Recently I reviewed the contents of my six months of gratitude journaling and – unsurprisingly – noticed that what I’d recorded tended to be routine, day-to-day things. Mountain-top experiences certainly are valuable and memorable, but they are also relatively rare. For me, training my mind to look for the positive was much more about capturing the small things in life.
Here are the top three things that stood out to me as I reviewed my journal:
First, my Highmark hoodie was a gift from a client, and I wear it so often my wife has started to periodically remind me that I do, in fact, own other articles of clothing. It’s amazingly comfortable and cozy and also reminds me of one of the companies I am privileged to serve. By far, “Highmark sweatshirt” was the single most repeated thing in my journal.
Second, small “excellent” things. What I listed was pretty random, but it makes me smile to go back and remember all the little things that I’d noted as excellent.
A few examples:
- I saw a cool logo on a service van.
- I met a guy with impressive dreadlocks.

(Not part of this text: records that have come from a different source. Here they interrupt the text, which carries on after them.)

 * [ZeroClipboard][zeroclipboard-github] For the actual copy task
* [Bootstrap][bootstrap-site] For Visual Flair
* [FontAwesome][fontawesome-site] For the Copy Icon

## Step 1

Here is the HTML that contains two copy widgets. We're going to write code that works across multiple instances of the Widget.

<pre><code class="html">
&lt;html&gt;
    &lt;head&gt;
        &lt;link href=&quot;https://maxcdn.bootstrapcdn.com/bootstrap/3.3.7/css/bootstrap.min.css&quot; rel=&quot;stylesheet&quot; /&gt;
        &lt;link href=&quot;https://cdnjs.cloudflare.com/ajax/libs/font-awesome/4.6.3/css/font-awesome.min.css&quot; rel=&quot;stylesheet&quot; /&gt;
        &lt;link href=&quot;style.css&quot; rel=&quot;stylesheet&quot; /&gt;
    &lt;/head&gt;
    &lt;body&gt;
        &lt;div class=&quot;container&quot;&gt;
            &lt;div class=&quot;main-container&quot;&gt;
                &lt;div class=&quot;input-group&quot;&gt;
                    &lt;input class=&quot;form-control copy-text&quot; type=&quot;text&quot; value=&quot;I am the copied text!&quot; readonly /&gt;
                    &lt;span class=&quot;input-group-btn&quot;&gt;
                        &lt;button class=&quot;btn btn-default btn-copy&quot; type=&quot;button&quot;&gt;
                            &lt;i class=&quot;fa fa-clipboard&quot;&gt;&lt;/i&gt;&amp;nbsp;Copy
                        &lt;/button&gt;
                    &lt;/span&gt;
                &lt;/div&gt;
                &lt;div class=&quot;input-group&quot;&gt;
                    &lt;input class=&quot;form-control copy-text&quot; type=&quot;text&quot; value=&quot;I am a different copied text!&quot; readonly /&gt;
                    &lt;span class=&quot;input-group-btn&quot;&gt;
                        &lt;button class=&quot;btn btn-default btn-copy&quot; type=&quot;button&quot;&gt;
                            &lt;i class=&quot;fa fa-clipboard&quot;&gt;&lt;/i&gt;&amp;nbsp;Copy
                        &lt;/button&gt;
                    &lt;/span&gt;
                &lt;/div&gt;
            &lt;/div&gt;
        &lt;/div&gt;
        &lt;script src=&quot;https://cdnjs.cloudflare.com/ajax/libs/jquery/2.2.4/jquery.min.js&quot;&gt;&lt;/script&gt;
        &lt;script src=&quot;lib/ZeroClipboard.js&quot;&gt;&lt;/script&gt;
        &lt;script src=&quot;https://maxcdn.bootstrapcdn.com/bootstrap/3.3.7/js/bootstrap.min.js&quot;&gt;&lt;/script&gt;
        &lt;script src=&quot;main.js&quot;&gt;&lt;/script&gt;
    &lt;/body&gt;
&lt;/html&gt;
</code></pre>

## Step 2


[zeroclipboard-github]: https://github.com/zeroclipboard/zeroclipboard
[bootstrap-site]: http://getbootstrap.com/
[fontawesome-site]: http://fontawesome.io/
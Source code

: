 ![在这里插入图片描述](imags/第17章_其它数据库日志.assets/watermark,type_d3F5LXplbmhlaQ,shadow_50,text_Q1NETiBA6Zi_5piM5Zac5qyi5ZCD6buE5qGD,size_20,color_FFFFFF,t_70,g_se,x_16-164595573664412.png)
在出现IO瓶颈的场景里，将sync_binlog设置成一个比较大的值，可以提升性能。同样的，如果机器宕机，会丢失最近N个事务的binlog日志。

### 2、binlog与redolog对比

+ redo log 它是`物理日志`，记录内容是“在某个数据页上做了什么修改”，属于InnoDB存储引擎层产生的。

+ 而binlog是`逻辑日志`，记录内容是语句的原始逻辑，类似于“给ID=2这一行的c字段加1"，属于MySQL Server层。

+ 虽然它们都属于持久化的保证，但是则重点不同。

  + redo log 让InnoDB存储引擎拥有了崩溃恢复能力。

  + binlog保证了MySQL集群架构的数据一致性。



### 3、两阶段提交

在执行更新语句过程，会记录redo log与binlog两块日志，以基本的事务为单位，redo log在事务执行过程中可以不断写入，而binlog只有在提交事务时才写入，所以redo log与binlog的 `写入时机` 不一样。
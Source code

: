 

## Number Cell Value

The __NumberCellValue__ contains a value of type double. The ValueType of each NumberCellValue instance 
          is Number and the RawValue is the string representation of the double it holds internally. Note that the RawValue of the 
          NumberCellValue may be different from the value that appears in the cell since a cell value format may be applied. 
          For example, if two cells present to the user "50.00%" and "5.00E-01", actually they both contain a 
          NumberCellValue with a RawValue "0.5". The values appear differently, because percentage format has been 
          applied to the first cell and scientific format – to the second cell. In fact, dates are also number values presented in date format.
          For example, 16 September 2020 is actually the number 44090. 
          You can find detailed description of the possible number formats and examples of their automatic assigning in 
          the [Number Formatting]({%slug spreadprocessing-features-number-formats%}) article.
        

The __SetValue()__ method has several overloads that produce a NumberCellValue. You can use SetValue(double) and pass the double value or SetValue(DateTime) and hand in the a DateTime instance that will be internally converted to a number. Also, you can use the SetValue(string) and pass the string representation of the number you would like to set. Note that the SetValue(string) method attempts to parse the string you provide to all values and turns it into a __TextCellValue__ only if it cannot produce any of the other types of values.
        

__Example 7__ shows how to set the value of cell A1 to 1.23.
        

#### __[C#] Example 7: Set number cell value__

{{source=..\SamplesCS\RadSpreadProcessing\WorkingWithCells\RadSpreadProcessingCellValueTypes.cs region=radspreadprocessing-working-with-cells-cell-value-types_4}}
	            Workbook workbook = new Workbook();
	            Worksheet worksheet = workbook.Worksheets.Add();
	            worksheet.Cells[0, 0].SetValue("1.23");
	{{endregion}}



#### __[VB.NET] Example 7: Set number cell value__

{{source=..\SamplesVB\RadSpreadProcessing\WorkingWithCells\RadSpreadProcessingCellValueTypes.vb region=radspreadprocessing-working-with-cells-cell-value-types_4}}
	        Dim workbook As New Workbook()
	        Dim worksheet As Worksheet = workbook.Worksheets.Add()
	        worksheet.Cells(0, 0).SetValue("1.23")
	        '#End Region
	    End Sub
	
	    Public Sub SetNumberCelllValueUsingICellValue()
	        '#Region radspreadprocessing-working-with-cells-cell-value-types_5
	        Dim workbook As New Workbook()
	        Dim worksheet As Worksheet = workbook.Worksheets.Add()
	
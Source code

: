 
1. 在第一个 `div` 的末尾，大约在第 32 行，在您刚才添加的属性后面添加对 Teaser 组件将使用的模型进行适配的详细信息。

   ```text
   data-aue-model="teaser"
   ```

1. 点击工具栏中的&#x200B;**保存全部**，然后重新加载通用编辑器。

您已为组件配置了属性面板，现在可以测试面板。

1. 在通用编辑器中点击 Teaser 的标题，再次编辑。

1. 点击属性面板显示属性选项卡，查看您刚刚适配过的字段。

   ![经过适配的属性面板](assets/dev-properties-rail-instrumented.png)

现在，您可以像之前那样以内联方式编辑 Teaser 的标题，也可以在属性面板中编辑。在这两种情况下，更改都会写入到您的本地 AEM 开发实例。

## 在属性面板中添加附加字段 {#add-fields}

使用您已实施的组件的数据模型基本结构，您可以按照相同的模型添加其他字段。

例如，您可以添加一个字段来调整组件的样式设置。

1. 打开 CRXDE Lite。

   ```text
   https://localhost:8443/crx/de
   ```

- My son and I watched the pretty colors of soap on the windshield during a carwash.
- My snowblower always starts on the first pull.
- My wife and I saw a gas fireplace that looked impressively real.
- I read an engaging fiction book.
Third, my family. Sure, we had some great Christmas-card-worthy experiences this past year, but what I captured in my journal was small, day-to-day things that I was thankful for. A few examples:
- My wife, Amy, is willing to tell me what she wants rather than hint at it.
- My 8-year-old daughter had a nightmare and woke me up to ask if I would sleep on the floor in her bedroom.
- My 10-year-old daughter referred to Parmesan cheese as “pepper john cheese,” which cracked us all up. English is her third language, so these verbal mix-ups always make me smile. Do you know how adorable it is when a toddler mixes up her words? It is easily twice as cute when coming from a 4th grader.
- My 6-year-old son learned what a “wedgie” is and thinks that giving daddy a wedgie is the funniest thing in the entire world.
- When we were on vacation, I had to do a little bit of work, and my wife was supportive and didn’t complain at all.
- Sometimes my kids come to cuddle with me when they first wake up.
- We watched a nature show that featured “Popcorn the Frizzle Chicken.” I didn’t know that there even was such a thing as a frizzle chicken, let alone one named Popcorn, but it was hilarious and fun to laugh at as a family.
This daily (okay, most-days-ly) gratitude practice has helped me be more aware of these joy-filled moments throughout my life and provides a cool way to look back at what is generally regarded as a pretty crappy year. 2020 can feel like it was all bad, but these reminders tell a different story – if you look for them, 2020 was filled with things that are true, noble, right, pure, lovely, admirable, excellent, and praiseworthy!